Since the forceful occupation of Tibet in 1949, The People's Republic of China has violated every article of the "Universal Declaration of Human Rights". The United Nations has stood as a silent spectator to all the atrocities and allowed China to blatantly violate the very principles that the Declaration stands for. Even as the events in Tibet unfold right now, the United Nations still maintains its silence.

Though long overdue, the time has come for the United Nations to open its eyes and take action by immediately sending a fact finding mission into Tibet with full media coverage. Through the eviction of tourists and journalists, China has completely sealed off Tibet from the rest of the world. By controlling the media, China now has free control over an unmonitored and brutal crackdown on the recent demonstrators demanding their freedom and independence of Tibet.
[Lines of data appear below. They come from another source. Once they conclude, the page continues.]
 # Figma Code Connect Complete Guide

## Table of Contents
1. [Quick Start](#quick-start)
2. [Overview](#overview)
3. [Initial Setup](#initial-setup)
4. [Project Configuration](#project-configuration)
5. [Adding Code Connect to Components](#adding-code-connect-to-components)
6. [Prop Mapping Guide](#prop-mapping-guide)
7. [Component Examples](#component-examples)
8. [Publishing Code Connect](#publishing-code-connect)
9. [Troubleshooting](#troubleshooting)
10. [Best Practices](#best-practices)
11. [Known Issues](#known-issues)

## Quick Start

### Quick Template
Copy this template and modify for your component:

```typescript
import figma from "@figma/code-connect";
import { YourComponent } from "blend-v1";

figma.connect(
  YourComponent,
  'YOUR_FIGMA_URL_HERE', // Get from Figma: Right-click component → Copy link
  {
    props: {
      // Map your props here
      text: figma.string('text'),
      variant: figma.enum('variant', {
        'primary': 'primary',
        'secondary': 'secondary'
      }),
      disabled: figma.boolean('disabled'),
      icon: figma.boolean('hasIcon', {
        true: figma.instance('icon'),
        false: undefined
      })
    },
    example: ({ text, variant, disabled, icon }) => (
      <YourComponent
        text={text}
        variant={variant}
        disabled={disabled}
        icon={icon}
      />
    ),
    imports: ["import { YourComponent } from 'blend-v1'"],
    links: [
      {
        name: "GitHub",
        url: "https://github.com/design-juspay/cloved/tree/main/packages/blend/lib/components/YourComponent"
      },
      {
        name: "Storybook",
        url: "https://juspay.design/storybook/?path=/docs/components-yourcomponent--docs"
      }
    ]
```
A team of observers should be sent to Tibet immediately to oversee the so called 'trial process' of those demonstrators who have been arrested and ensure their unconditional release. (Preamble to the Declaration of Human Rights, Paragraph 3 states: "Whereas it is essential if a man is not to be compelled to have recourse, as a last resort, to rebellion against tyranny and oppression, that human rights should be protected by the rule of law).
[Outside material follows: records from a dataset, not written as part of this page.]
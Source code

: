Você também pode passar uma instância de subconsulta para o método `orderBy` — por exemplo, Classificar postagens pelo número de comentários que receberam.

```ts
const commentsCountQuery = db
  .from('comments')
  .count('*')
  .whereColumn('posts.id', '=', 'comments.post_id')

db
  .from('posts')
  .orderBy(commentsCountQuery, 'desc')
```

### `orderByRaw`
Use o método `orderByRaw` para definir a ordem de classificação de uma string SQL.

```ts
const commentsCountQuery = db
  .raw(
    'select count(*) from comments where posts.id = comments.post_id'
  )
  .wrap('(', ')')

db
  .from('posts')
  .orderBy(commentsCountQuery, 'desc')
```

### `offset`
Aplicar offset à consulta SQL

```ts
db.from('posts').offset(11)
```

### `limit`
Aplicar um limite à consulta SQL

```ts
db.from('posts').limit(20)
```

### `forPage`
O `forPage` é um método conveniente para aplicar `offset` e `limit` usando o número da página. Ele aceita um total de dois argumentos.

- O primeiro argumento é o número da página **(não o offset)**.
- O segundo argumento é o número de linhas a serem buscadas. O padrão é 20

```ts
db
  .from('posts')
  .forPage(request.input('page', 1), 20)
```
The Secretary-General Ban Ki-moon in his speech of 10th December 2007 on the Human Rights Day stated that: "it is our duty to ensure that these rights are a living reality-that they are known, understood and enjoyed by everyone, everywhere. It is often those who most need their human rights protected, who also need to be informed that the Declaration exists and that it exists for them".

On the 3rd March 2008, the Secretary General remarked to the opening session of the Human Rights council in Geneva that: "You must respond to crises as they build up or unfold and address situations of concerns that are neglected or forgotten by the international community".

Sadly, the United Nations has done nothing so far to ensure that these rights are a living reality in Tibet today. We are responding to his remarks requesting him to address the situation in Tibet urgently as the crisis worsens.

Appeal To The Member States Of The United Nations

We are requesting you to exert your privilege as member states to the United Nations despite the veto power of China, to take urgent action as the human rights of our brothers and sisters in Tibet are being severely violated. Only the solidarity of the member states who believe in the true meaning of the Universal Declaration of Human Rights can bring justice to the people of Tibet.